SQL Server 2008 | SQL Server 2008 R2

This post is about reproducing some of the mining charts that are built into Business Intelligence Development Studio using Reporting Services. A common use case might be that you periodically train your model and the results of the training should be published as html reports.

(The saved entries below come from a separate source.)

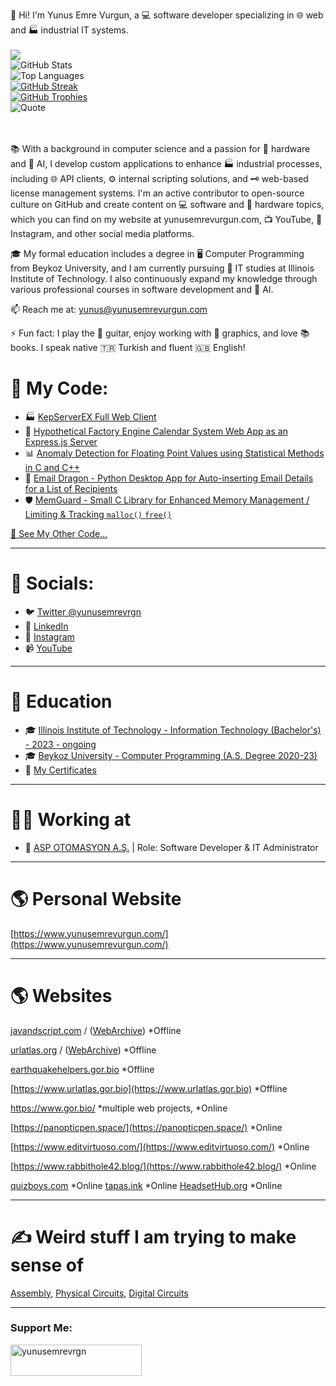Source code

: 👋 Hi! I'm Yunus Emre Vurgun, a 💻 software developer specializing in 🌐 web and 🏭 industrial IT systems.
<br><br>
![](https://komarev.com/ghpvc/?username=yunusemrejr)<br>
![GitHub Stats](https://github-readme-stats.vercel.app/api?username=yunusemrejr&show_icons=true&theme=default)<br>
![Top Languages](https://github-readme-stats.vercel.app/api/top-langs/?username=yunusemrejr&layout=compact)<br>
[![GitHub Streak](https://github-readme-streak-stats.herokuapp.com/?user=yunusemrejr)](https://git.io/streak-stats)<br>
[![GitHub Trophies](https://github-profile-trophy.vercel.app/?username=yunusemrejr)](https://github.com/ryo-ma/github-profile-trophy)<br>
![Quote](https://quotes-github-readme.vercel.app/api?type=horizontal&theme=default)

<br><br>
📚 With a background in computer science and a passion for 🔧 hardware and 🤖 AI, I develop custom applications to enhance 🏭 industrial processes, including 🌐 API clients, ⚙️ internal scripting solutions, and 🗝️ web-based license management systems. I'm an active contributor to open-source culture on GitHub and create content on 💻 software and 🧩 hardware topics, which you can find on my website at yunusemrevurgun.com, 📺 YouTube, 📸 Instagram, and other social media platforms.

🎓 My formal education includes a degree in 🖥️ Computer Programming from Beykoz University, and I am currently pursuing 📖 IT studies at Illinois Institute of Technology. I also continuously expand my knowledge through various professional courses in software development and 🤖 AI.

📫 Reach me at: yunus@yunusemrevurgun.com

⚡ Fun fact: I play the 🎸 guitar, enjoy working with 🎨 graphics, and love 📚 books. I speak native 🇹🇷 Turkish and fluent 🇬🇧 English!

 

# 🐝 My Code:
- 🏭 [KepServerEX Full Web Client](https://github.com/yunusemrejr/KepServerEX-Full-Web-API-Client)
- 📆 [Hypothetical Factory Engine Calendar System Web App as an Express.js Server](https://github.com/yunusemrejr/pineapple_jet_engine_test_scheduler)
- 📊 [Anomaly Detection for Floating Point Values using Statistical Methods in C and C++](https://github.com/yunusemrejr/anomaly_detection_c_and_cpp)
- 🐉 [Email Dragon - Python Desktop App for Auto-inserting Email Details for a List of Recipients](https://github.com/yunusemrejr/emaildragon-py)
- 🛡️ [MemGuard - Small C Library for Enhanced Memory Management / Limiting & Tracking `malloc()` `free()`](https://github.com/yunusemrejr/memguard)



[🔗 See My Other Code...](https://github.com/yunusemrejr/yunusemrejr/blob/main/MORE.md)

----------------------
# 🐬 Socials:

- 🐦 [Twitter @yunusemrevrgn](https://twitter.com/yunusemrevrgn)
- 💼 [LinkedIn](https://www.linkedin.com/in/yunus-emre-vurgun-49ba9a177)
- 📸 [Instagram](https://www.instagram.com/yunus_emrevurgun/)
- 📹 [YouTube](https://www.youtube.com/channel/UC1lBm9ipV1au7VIcbALV2HA)

---------------------

# 🏫 Education

- 🎓 [Illinois Institute of Technology - Information Technology (Bachelor's) - 2023 - ongoing](#)
- 🎓 [Beykoz University - Computer Programming (A.S. Degree 2020-23)](https://beykoz.edu.tr/)
- 📜 [My Certificates](https://github.com/yunusemrejr/Certificates)

---------------------

# 🧑‍💼 Working at

- 🏢 [ASP OTOMASYON A.Ş.](https://opcturkey.com/) | Role: Software Developer & IT Administrator

---------------------


# 🌎 Personal Website

[https://www.yunusemrevurgun.com/](https://www.yunusemrevurgun.com/)

--------------------

# 🌎 Websites

[javandscript.com](#) / ([WebArchive](https://web.archive.org/web/*/https://www.javandscript.com/)) *Offline

[urlatlas.org](#) / ([WebArchive](https://web.archive.org/web/*/https://www.urlatlas.org/)) *Offline

[earthquakehelpers.gor.bio](https://earthquakehelpers.gor.bio/)  *Offline

[https://www.urlatlas.gor.bio](https://www.urlatlas.gor.bio)  *Offline

https://www.gor.bio/ *multiple web projects, *Online

[https://panopticpen.space/](https://panopticpen.space/)  *Online

[https://www.editvirtuoso.com/](https://www.editvirtuoso.com/)  *Online

[https://www.rabbithole42.blog/](https://www.rabbithole42.blog/)  *Online

[quizboys.com](https://www.quizboys.com)  *Online
[tapas.ink](https://tapas.ink)  *Online
[HeadsetHub.org](https://headsethub.org)  *Online


--------------------

# ✍️ Weird stuff I am trying to make sense of

[Assembly](https://github.com/yunusemrejr/Assembly),
[Physical Circuits](https://github.com/yunusemrejr/PhysicalCircuits),
[Digital Circuits](https://github.com/yunusemrejr/CircuitsWithDigitalWorks)

--------------------
<h3 align="left">Support Me:</h3>
<p><a href="https://www.buymeacoffee.com/yunusemrevrgn"> <img align="left" src="https://cdn.buymeacoffee.com/buttons/v2/default-yellow.png" height="50" width="210" alt="yunusemrevrgn" /></a></p>
 
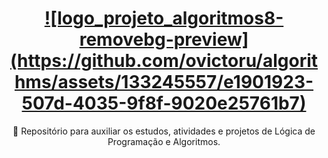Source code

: <h1 align="center">
     <a href="https://pt-br.reactjs.org/">![logo_projeto_algoritmos8-removebg-preview](https://github.com/ovictoru/algorithms/assets/133245557/e1901923-507d-4035-9f8f-9020e25761b7)
</a>
</h1>
<p align="center">🚀 Repositório para auxiliar os estudos, atividades e projetos de Lógica de Programação e Algoritmos.</p>

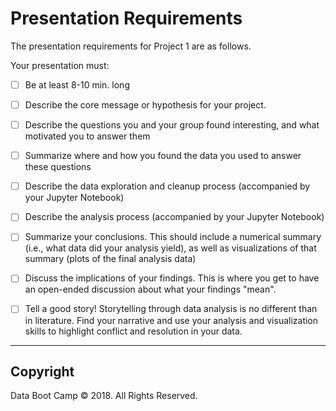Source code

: # Presentation Requirements

The presentation requirements for Project 1 are as follows.

Your presentation must:

* [ ] Be at least 8-10 min. long

* [ ] Describe the core message or hypothesis for your project.

* [ ] Describe the questions you and your group found interesting, and what motivated you to answer them

* [ ] Summarize where and how you found the data you used to answer these questions

* [ ] Describe the data exploration and cleanup process (accompanied by your Jupyter Notebook)

* [ ] Describe the analysis process (accompanied by your Jupyter Notebook)

* [ ] Summarize your conclusions. This should include a numerical summary (i.e., what data did your analysis yield), as well as visualizations of that summary (plots of the final analysis data)

* [ ] Discuss the implications of your findings. This is where you get to have an open-ended discussion about what your findings "mean".

* [ ] Tell a good story! Storytelling through data analysis is no different than in literature. Find your narrative and use your analysis and visualization skills to highlight conflict and resolution in your data.

- - -

## Copyright

Data Boot Camp © 2018. All Rights Reserved.
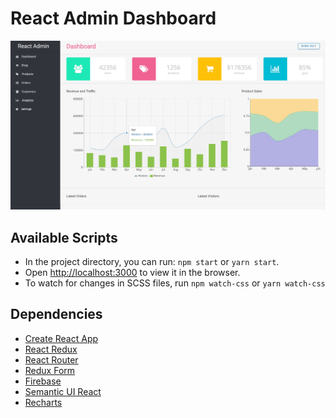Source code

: # React Admin Dashboard

![Screenshot](src/images/screenshot.jpg)

## Available Scripts

- In the project directory, you can run: `npm start` or `yarn start`.
- Open [http://localhost:3000](http://localhost:3000) to view it in the browser.
- To watch for changes in SCSS files, run `npm watch-css` or `yarn watch-css`

## Dependencies

- [Create React App](https://github.com/facebookincubator/create-react-app)
- [React Redux](https://github.com/reactjs/redux)
- [React Router](https://github.com/ReactTraining/react-router)
- [Redux Form](http://redux-form.com/)
- [Firebase](https://firebase.google.com/)
- [Semantic UI React](https://react.semantic-ui.com)
- [Recharts](http://recharts.org/#/en-US/)


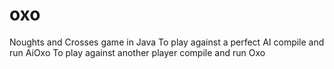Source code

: # oxo
Noughts and Crosses game in Java
To play against a perfect AI compile and run AiOxo
To play against another player compile and run Oxo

For my example I use the Adventure Works Targeted Mailing mining structure. We want to plot the results from the “TM Decision Tree Model”. First let’s start with the lift chart. In BIDS, the chart for “Bike Buyer=1” looks like this:

image

In order to reproduce the chart, we’re going to use the SystemGetLiftTable stored function in SSAS. Since we need to do some computations, I prefer to use SQL, so we have to define a linked server first:

EXEC sp_addlinkedserver
@server=’SSAS_AW‘,
@srvproduct=“,
@provider=’MSOLAP‘,
@datasrc=’Adventure Works DW 2008R2′

The query for loading the results from the lift chart looks like this:

SELECT percentile,
       VALUE,
       CASE
         WHEN percentile >= 100 * CONVERT(FLOAT, totalattributevaluecases) /
                            totalcases
       THEN 100
         ELSE percentile / (( CONVERT(FLOAT, totalattributevaluecases) /
                              totalcases ))
       END idealmodel
FROM   Openquery(ssas_aw,
‚CALL SystemGetLiftTable([TM Decision Tree], 2, “Bike Buyer“, 1)‘) AS
derivedtbl_1
 

For the chart, we use the percentile of the lift table as category group (x-axis) and choose these entries for the values (y-axis):

  • Sum(Value)
    This is the actual lift curve for our mining model
  • Sum(Percentile)
    As this is the same value as on the x-axis, this gives the random guess model line (linear)
  • Sum(IdealModel)
    The case-when-end statement above reflects the curve for the ideal model (linear function from 0 to 1 between 0 and totalattribute/totalcases)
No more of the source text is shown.